The other signatories on the consensus statement are the American Benefits Council, the Consumers Union, the ERISA Industry Committee, Families USA, the National Association of Health Underwriters, the National Business Group on Health, and the National Retail Federations.
“Everyone in America deserves affordable, high-quality coverage and care, and control over their health care choices,” said the groups. “Surprise medical bills undermine these values, putting the health and financial stability of millions of patients at risk every year.”
“As organizations representing America’s consumers, businesses, and health insurance providers, we all have a role to play in ensuring that patients are informed, engaged, and protected from excessive costs for the care they need.”
The open letter includes four statements upon which all the groups agree, starting with support for legislation that will protect patients from surprise bills, especially those that originate in the emergency department or inpatient setting.
“Often, patients are treated in an emergency department that does not participate in their insurance network or by a specialist who does not participate, despite being at an in-network facility or doing all they can to ensure they are being treated in-network,” the letter explains.
“Patients should not be financially penalized in cases when they receive out-of-network care through no fault of their own. In these circumstances, providers should be prohibited by law from billing the patient for costs not covered by their health plan.”
In cases where patients have the opportunity to plan their care, they should be informed when are about to engage with an out-of-network provider. Individuals should receive complete and timely information about the coverage status of a facility, clinician, or service before receiving care, the groups stressed.
The disclosure statement should provide consumers with “a meaningful opportunity to seek in-network care” as well as an estimate of their costs should they choose to utilize an out-of-network service.
“Putting patients first means enacting policies that protect consumers from surprise bills while ensuring that such policies do not simultaneously increase premiums or other costs for consumers, or disincentivize network participation,” states the third principle.
Uncontrolled out-of-network billing offers an opportunity for providers to overcharge for services, since the costs are generally passed on to consumers who have little leverage to dispute the price hikes.
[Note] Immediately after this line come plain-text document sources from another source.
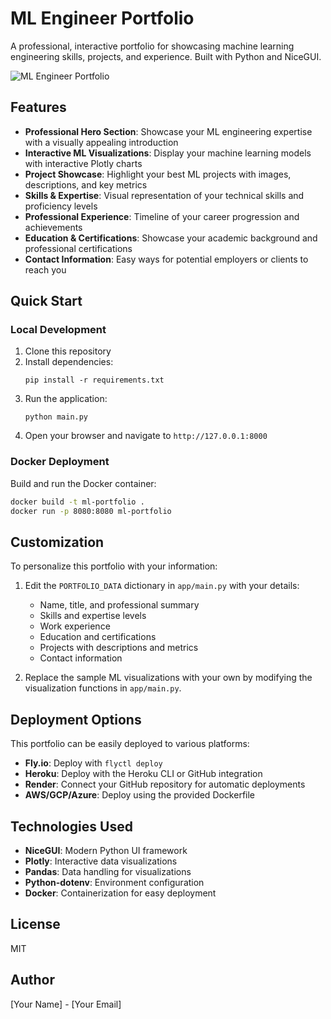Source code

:# ML Engineer Portfolio

A professional, interactive portfolio for showcasing machine learning engineering skills, projects, and experience. Built with Python and NiceGUI.

![ML Engineer Portfolio](https://source.unsplash.com/800x400/?machine-learning,portfolio)

## Features

- **Professional Hero Section**: Showcase your ML engineering expertise with a visually appealing introduction
- **Interactive ML Visualizations**: Display your machine learning models with interactive Plotly charts
- **Project Showcase**: Highlight your best ML projects with images, descriptions, and key metrics
- **Skills & Expertise**: Visual representation of your technical skills and proficiency levels
- **Professional Experience**: Timeline of your career progression and achievements
- **Education & Certifications**: Showcase your academic background and professional certifications
- **Contact Information**: Easy ways for potential employers or clients to reach you

## Quick Start

### Local Development

1. Clone this repository
2. Install dependencies:
   ```
   pip install -r requirements.txt
   ```
3. Run the application:
   ```
   python main.py
   ```
4. Open your browser and navigate to `http://127.0.0.1:8000`

### Docker Deployment

Build and run the Docker container:

```bash
docker build -t ml-portfolio .
docker run -p 8080:8080 ml-portfolio
```

## Customization

To personalize this portfolio with your information:

1. Edit the `PORTFOLIO_DATA` dictionary in `app/main.py` with your details:
   - Name, title, and professional summary
   - Skills and expertise levels
   - Work experience
   - Education and certifications
   - Projects with descriptions and metrics
   - Contact information

2. Replace the sample ML visualizations with your own by modifying the visualization functions in `app/main.py`.

## Deployment Options

This portfolio can be easily deployed to various platforms:

- **Fly.io**: Deploy with `flyctl deploy`
- **Heroku**: Deploy with the Heroku CLI or GitHub integration
- **Render**: Connect your GitHub repository for automatic deployments
- **AWS/GCP/Azure**: Deploy using the provided Dockerfile

## Technologies Used

- **NiceGUI**: Modern Python UI framework
- **Plotly**: Interactive data visualizations
- **Pandas**: Data handling for visualizations
- **Python-dotenv**: Environment configuration
- **Docker**: Containerization for easy deployment

## License

MIT

## Author

[Your Name] - [Your Email]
Federal policies should encourage providers and payers to collaboratively build high-quality networks that offer adequate choices to consumers, the groups urged, which will reduce the incentives to overbill for out-of-network services while containing costs for everyone.
“In setting a standard, Congress should ensure that the method does not lead to increased health costs for either the individual consumer or the health care system,” added the letter.
The last guiding principle suggests that tying out-of-network payments to a federal standard could create the necessary framework for preventing surprises and encouraging the growth of provider networks that offer choice and flexibility to consumers.
“More than 100 million Americans are enrolled in self-funded health plans, and protecting those consumers requires federal action that reduces complexity while ensuring they cannot be surprise billed,” the statement notes.
“Any federal standard for out-of-network payments should allow state flexibility for fully insured plans so long as a minimum federal threshold is achieved, but preserve ERISA’s national, uniform rules for self-funded plans. Any federal standard for payments to out-of-network doctors should apply to self-funded ERISA health plans, as well as in states that don’t enact their own standards for fully insured plans.”
Additional federal oversight of surprise billing in these areas could bring more predictability and transparency to the billing process while reducing the anxiety and financial stress caused by unplanned medical expenses.
“Accidents and illnesses happen, and no medical emergency should break the bank,” the nine organizations concluded.
“By working together in accordance with these principles, we can ensure that every patient has the peace of mind that comes with knowing that they are able to get the best possible care, value, and personal control over their own wellbeing.”